Un renouvellement de génération ouvrant la porte au recrutement

Depuis 2010, les entreprises de la filière nucléaire ont engagé une période de recrutement sans précédent : 8 000 emplois sont à pourvoir chaque année jusqu’en 2020. Techniciens, ingénieurs, chercheurs, tous les métiers sont concernés. L’objectif est double. D’abord, il s’agit de remplacer les départs à la retraite de la génération des « bâtisseurs », ces pionniers à l’origine du parc nucléaire. Ensuite, ces recrutements sont nécessaires face aux projets en cours et ceux à venir.

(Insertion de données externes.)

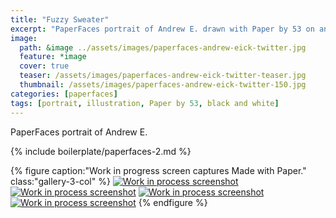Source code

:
 ```yaml
---
title: "Fuzzy Sweater"
excerpt: "PaperFaces portrait of Andrew E. drawn with Paper by 53 on an iPad."
image: 
  path: &image ../assets/images/paperfaces-andrew-eick-twitter.jpg 
  feature: *image
  cover: true
  teaser: /assets/images/paperfaces-andrew-eick-twitter-teaser.jpg
  thumbnail: /assets/images/paperfaces-andrew-eick-twitter-150.jpg
categories: [paperfaces]
tags: [portrait, illustration, Paper by 53, black and white]
---
```


PaperFaces portrait of Andrew E.

{% include boilerplate/paperfaces-2.md %}

{% figure caption:"Work in progress screen captures Made with Paper." class:"gallery-3-col" %}
[![Work in process screenshot](/assets/images/paperfaces-andrew-eick-process-1-600.jpg)](/assets/images/paperfaces-andrew-eick-process-1-lg.jpg) [![Work in process screenshot](/assets/images/paperfaces-andrew-eick-process-2-600.jpg)](/assets/images/paperfaces-andrew-eick-process-2-lg.jpg) [![Work in process screenshot](/assets/images/paperfaces-andrew-eick-process-3-600.jpg)](/assets/images/paperfaces-andrew-eick-process-3-lg.jpg) [![Work in process screenshot](/assets/images/paperfaces-andrew-eick-process-4-600.jpg)](/assets/images/paperfaces-andrew-eick-process-4-lg.jpg)
{% endfigure %}
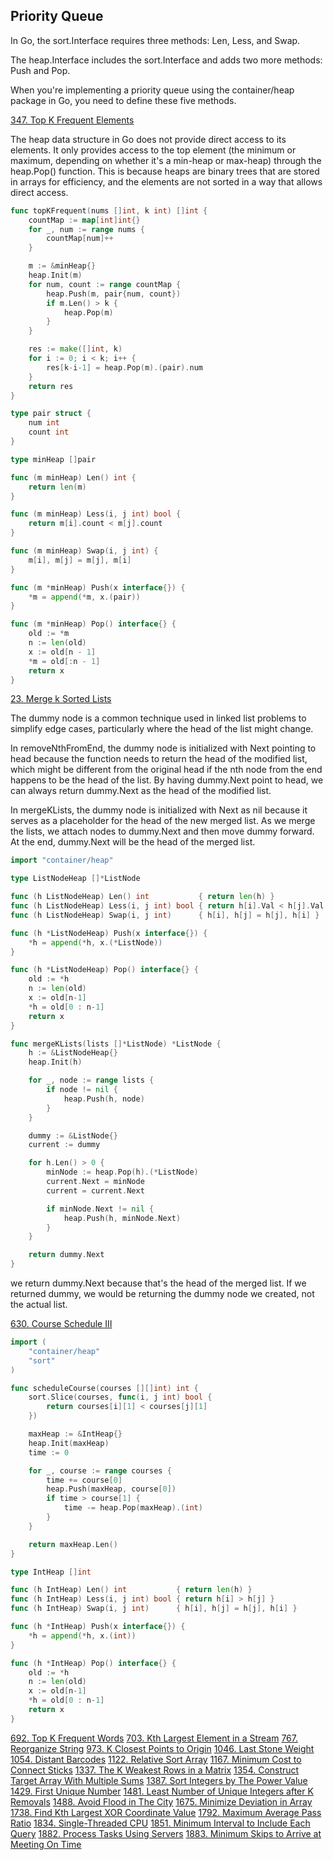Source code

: ##  Priority Queue

In Go, the sort.Interface requires three methods: Len, Less, and Swap.

The heap.Interface includes the sort.Interface and adds two more methods: Push and Pop.

When you're implementing a priority queue using the container/heap package in Go, you need to define these five methods.

[347. Top K Frequent Elements](https://leetcode.com/problems/top-k-frequent-elements/)

The heap data structure in Go does not provide direct access to its elements. It only provides access to the top element (the minimum or maximum, depending on whether it's a min-heap or max-heap) through the heap.Pop() function. This is because heaps are binary trees that are stored in arrays for efficiency, and the elements are not sorted in a way that allows direct access.

```go
func topKFrequent(nums []int, k int) []int {
    countMap := map[int]int{}
    for _, num := range nums {
        countMap[num]++
    }

    m := &minHeap{}
    heap.Init(m)
    for num, count := range countMap {
        heap.Push(m, pair{num, count})
        if m.Len() > k {
            heap.Pop(m)
        }
    }

    res := make([]int, k)
    for i := 0; i < k; i++ {
        res[k-i-1] = heap.Pop(m).(pair).num
    }
    return res
}

type pair struct {
    num int
    count int
}

type minHeap []pair

func (m minHeap) Len() int {
    return len(m)
}

func (m minHeap) Less(i, j int) bool {
    return m[i].count < m[j].count
}

func (m minHeap) Swap(i, j int) {
    m[i], m[j] = m[j], m[i]
}

func (m *minHeap) Push(x interface{}) {
    *m = append(*m, x.(pair))
}

func (m *minHeap) Pop() interface{} {
    old := *m
    n := len(old)
    x := old[n - 1]
    *m = old[:n - 1]
    return x
}
```

[23. Merge k Sorted Lists](https://leetcode.com/problems/merge-k-sorted-lists/description/)

The dummy node is a common technique used in linked list problems to simplify edge cases, particularly where the head of the list might change.

In removeNthFromEnd, the dummy node is initialized with Next pointing to head because the function needs to return the head of the modified list, which might be different from the original head if the nth node from the end happens to be the head of the list. By having dummy.Next point to head, we can always return dummy.Next as the head of the modified list.

In mergeKLists, the dummy node is initialized with Next as nil because it serves as a placeholder for the head of the new merged list. As we merge the lists, we attach nodes to dummy.Next and then move dummy forward. At the end, dummy.Next will be the head of the merged list.

```go
import "container/heap"

type ListNodeHeap []*ListNode

func (h ListNodeHeap) Len() int           { return len(h) }
func (h ListNodeHeap) Less(i, j int) bool { return h[i].Val < h[j].Val }
func (h ListNodeHeap) Swap(i, j int)      { h[i], h[j] = h[j], h[i] }

func (h *ListNodeHeap) Push(x interface{}) {
    *h = append(*h, x.(*ListNode))
}

func (h *ListNodeHeap) Pop() interface{} {
    old := *h
    n := len(old)
    x := old[n-1]
    *h = old[0 : n-1]
    return x
}

func mergeKLists(lists []*ListNode) *ListNode {
    h := &ListNodeHeap{}
    heap.Init(h)

    for _, node := range lists {
        if node != nil {
            heap.Push(h, node)
        }
    }

    dummy := &ListNode{}
    current := dummy

    for h.Len() > 0 {
        minNode := heap.Pop(h).(*ListNode)
        current.Next = minNode
        current = current.Next

        if minNode.Next != nil {
            heap.Push(h, minNode.Next)
        }
    }

    return dummy.Next
}
```

we return dummy.Next because that's the head of the merged list. If we returned dummy, we would be returning the dummy node we created, not the actual list.

[630. Course Schedule III](https://leetcode.com/problems/course-schedule-iii/description/)

```go
import (
    "container/heap"
    "sort"
)

func scheduleCourse(courses [][]int) int {
    sort.Slice(courses, func(i, j int) bool {
        return courses[i][1] < courses[j][1]
    })

    maxHeap := &IntHeap{}
    heap.Init(maxHeap)
    time := 0

    for _, course := range courses {
        time += course[0]
        heap.Push(maxHeap, course[0])
        if time > course[1] {
            time -= heap.Pop(maxHeap).(int)
        }
    }

    return maxHeap.Len()
}

type IntHeap []int

func (h IntHeap) Len() int           { return len(h) }
func (h IntHeap) Less(i, j int) bool { return h[i] > h[j] }
func (h IntHeap) Swap(i, j int)      { h[i], h[j] = h[j], h[i] }

func (h *IntHeap) Push(x interface{}) {
    *h = append(*h, x.(int))
}

func (h *IntHeap) Pop() interface{} {
    old := *h
    n := len(old)
    x := old[n-1]
    *h = old[0 : n-1]
    return x
}
```


[692. Top K Frequent Words](https://leetcode.com/problems/top-k-frequent-words/)
[703. Kth Largest Element in a Stream](https://leetcode.com/problems/kth-largest-element-in-a-stream/)
[767. Reorganize String](https://leetcode.com/problems/reorganize-string/)
[973. K Closest Points to Origin](https://leetcode.com/problems/k-closest-points-to-origin/)
[1046. Last Stone Weight](https://leetcode.com/problems/last-stone-weight/)
[1054. Distant Barcodes](https://leetcode.com/problems/distant-barcodes/)
[1122. Relative Sort Array](https://leetcode.com/problems/relative-sort-array/)
[1167. Minimum Cost to Connect Sticks](https://leetcode.com/problems/minimum-cost-to-connect-sticks/)
[1337. The K Weakest Rows in a Matrix](https://leetcode.com/problems/the-k-weakest-rows-in-a-matrix/)
[1354. Construct Target Array With Multiple Sums](https://leetcode.com/problems/construct-target-array-with-multiple-sums/)
[1387. Sort Integers by The Power Value](https://leetcode.com/problems/sort-integers-by-the-power-value/)
[1429. First Unique Number](https://leetcode.com/problems/first-unique-number/)
[1481. Least Number of Unique Integers after K Removals](https://leetcode.com/problems/least-number-of-unique-integers-after-k-removals/)
[1488. Avoid Flood in The City](https://leetcode.com/problems/avoid-flood-in-the-city/)
[1675. Minimize Deviation in Array](https://leetcode.com/problems/minimize-deviation-in-array/)
[1738. Find Kth Largest XOR Coordinate Value](https://leetcode.com/problems/find-kth-largest-xor-coordinate-value/)
[1792. Maximum Average Pass Ratio](https://leetcode.com/problems/maximum-average-pass-ratio/)
[1834. Single-Threaded CPU](https://leetcode.com/problems/single-threaded-cpu/)
[1851. Minimum Interval to Include Each Query](https://leetcode.com/problems/minimum-interval-to-include-each-query/)
[1882. Process Tasks Using Servers](https://leetcode.com/problems/process-tasks-using-servers/)
[1883. Minimum Skips to Arrive at Meeting On Time](https://leetcode.com/problems/minimum-skips)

L’entretien d’un générateur à vapeur rassemble plus de 1 000 collaborateurs à temps plein


Le principal d’entre eux, le programme « Grand Carénage », prévoit des travaux de maintenance de grande ampleur pour chacun des 32 réacteurs de 900 MW [1] du parc nucléaire. Ces chantiers visent notamment à remplacer une partie des gros composants tels que les générateurs à vapeur. « L’entretien d’un générateur à vapeur rassemble plus de 1 000 collaborateurs à temps plein » souligne Jean-Luc Minard, directeur des relations humaines et des savoirs de Framatome. La rénovation de certaines installations du CEA et d’Orano sont également prévues, elles généreront aussi de nouvelles perspectives. Et dans la décennie à venir, les réacteurs en exploitation sont appelés à être remplacés.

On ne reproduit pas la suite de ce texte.